### Work request
A word-for-word copy of the line containing "on the Pull-request" and every following line to the end of the data below is all the answer should hold.

### Provided material
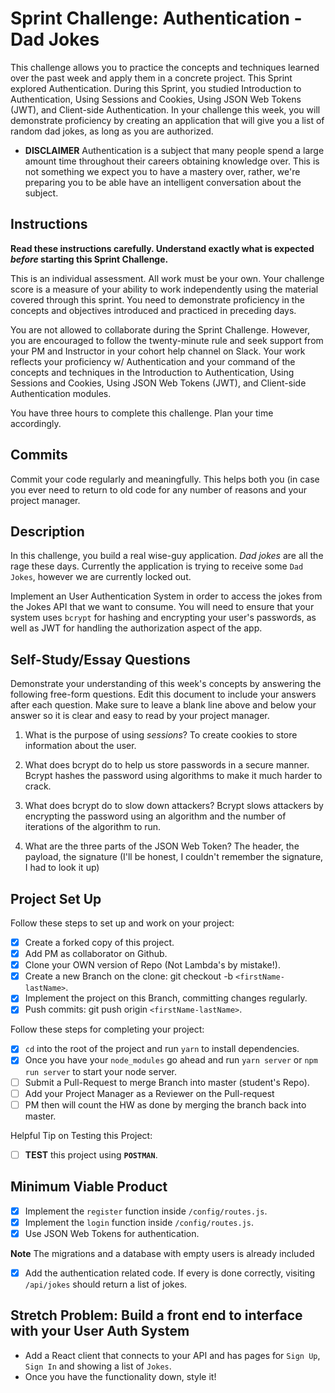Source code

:# Sprint Challenge: Authentication - Dad Jokes

This challenge allows you to practice the concepts and techniques learned over the past week and apply them in a concrete project. This Sprint explored Authentication. During this Sprint, you studied Introduction to Authentication, Using Sessions and Cookies, Using JSON Web Tokens (JWT), and Client-side Authentication. In your challenge this week, you will demonstrate proficiency by creating an application that will give you a list of random dad jokes, as long as you are authorized.

-   **DISCLAIMER** Authentication is a subject that many people spend a large amount time throughout their careers obtaining knowledge over. This is not something we expect you to have a mastery over, rather, we're preparing you to be able have an intelligent conversation about the subject.

## Instructions

**Read these instructions carefully. Understand exactly what is expected _before_ starting this Sprint Challenge.**

This is an individual assessment. All work must be your own. Your challenge score is a measure of your ability to work independently using the material covered through this sprint. You need to demonstrate proficiency in the concepts and objectives introduced and practiced in preceding days.

You are not allowed to collaborate during the Sprint Challenge. However, you are encouraged to follow the twenty-minute rule and seek support from your PM and Instructor in your cohort help channel on Slack. Your work reflects your proficiency w/ Authentication and your command of the concepts and techniques in the Introduction to Authentication, Using Sessions and Cookies, Using JSON Web Tokens (JWT), and Client-side Authentication modules.

You have three hours to complete this challenge. Plan your time accordingly.

## Commits

Commit your code regularly and meaningfully. This helps both you (in case you ever need to return to old code for any number of reasons and your project manager.

## Description

In this challenge, you build a real wise-guy application. _Dad jokes_ are all the rage these days. Currently the application is trying to receive some `Dad Jokes`, however we are currently locked out.

Implement an User Authentication System in order to access the jokes from the Jokes API that we want to consume. You will need to ensure that your system uses `bcrypt` for hashing and encrypting your user's passwords, as well as JWT for handling the authorization aspect of the app.

## Self-Study/Essay Questions

Demonstrate your understanding of this week's concepts by answering the following free-form questions. Edit this document to include your answers after each question. Make sure to leave a blank line above and below your answer so it is clear and easy to read by your project manager.

1. What is the purpose of using _sessions_?
   To create cookies to store information about the user.

1. What does bcrypt do to help us store passwords in a secure manner.
   Bcrypt hashes the password using algorithms to make it much harder to crack.

1. What does bcrypt do to slow down attackers?
   Bcrypt slows attackers by encrypting the password using an algorithm and the number of iterations of the algorithm to run.

1. What are the three parts of the JSON Web Token?
   The header, the payload, the signature (I'll be honest, I couldn't remember the signature, I had to look it up)

## Project Set Up

Follow these steps to set up and work on your project:

-   [x] Create a forked copy of this project.
-   [x] Add PM as collaborator on Github.
-   [x] Clone your OWN version of Repo (Not Lambda's by mistake!).
-   [x] Create a new Branch on the clone: git checkout -b `<firstName-lastName>`.
-   [x] Implement the project on this Branch, committing changes regularly.
-   [x] Push commits: git push origin `<firstName-lastName>`.

Follow these steps for completing your project:

-   [x] `cd` into the root of the project and run `yarn` to install dependencies.
-   [x] Once you have your `node_modules` go ahead and run `yarn server` or `npm run server` to start your node server.
-   [ ] Submit a Pull-Request to merge <firstName-lastName> Branch into master (student's Repo).
-   [ ] Add your Project Manager as a Reviewer on the Pull-request
-   [ ] PM then will count the HW as done by merging the branch back into master.

Helpful Tip on Testing this Project:

-   [ ] **TEST** this project using **`POSTMAN`**.

## Minimum Viable Product

-   [x] Implement the `register` function inside `/config/routes.js`.
-   [x] Implement the `login` function inside `/config/routes.js`.
-   [x] Use JSON Web Tokens for authentication.

**Note** The migrations and a database with empty users is already included

-   [x] Add the authentication related code. If every is done correctly, visiting `/api/jokes` should return a list of jokes.

## Stretch Problem: Build a front end to interface with your User Auth System

-   Add a React client that connects to your API and has pages for `Sign Up`, `Sign In` and showing a list of `Jokes`.
-   Once you have the functionality down, style it!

### Response to this task
-   [ ] Add your Project Manager as a Reviewer on the Pull-request
-   [ ] PM then will count the HW as done by merging the branch back into master.

Helpful Tip on Testing this Project:

-   [ ] **TEST** this project using **`POSTMAN`**.

## Minimum Viable Product

-   [x] Implement the `register` function inside `/config/routes.js`.
-   [x] Implement the `login` function inside `/config/routes.js`.
-   [x] Use JSON Web Tokens for authentication.

**Note** The migrations and a database with empty users is already included

-   [x] Add the authentication related code. If every is done correctly, visiting `/api/jokes` should return a list of jokes.

## Stretch Problem: Build a front end to interface with your User Auth System

-   Add a React client that connects to your API and has pages for `Sign Up`, `Sign In` and showing a list of `Jokes`.
-   Once you have the functionality down, style it!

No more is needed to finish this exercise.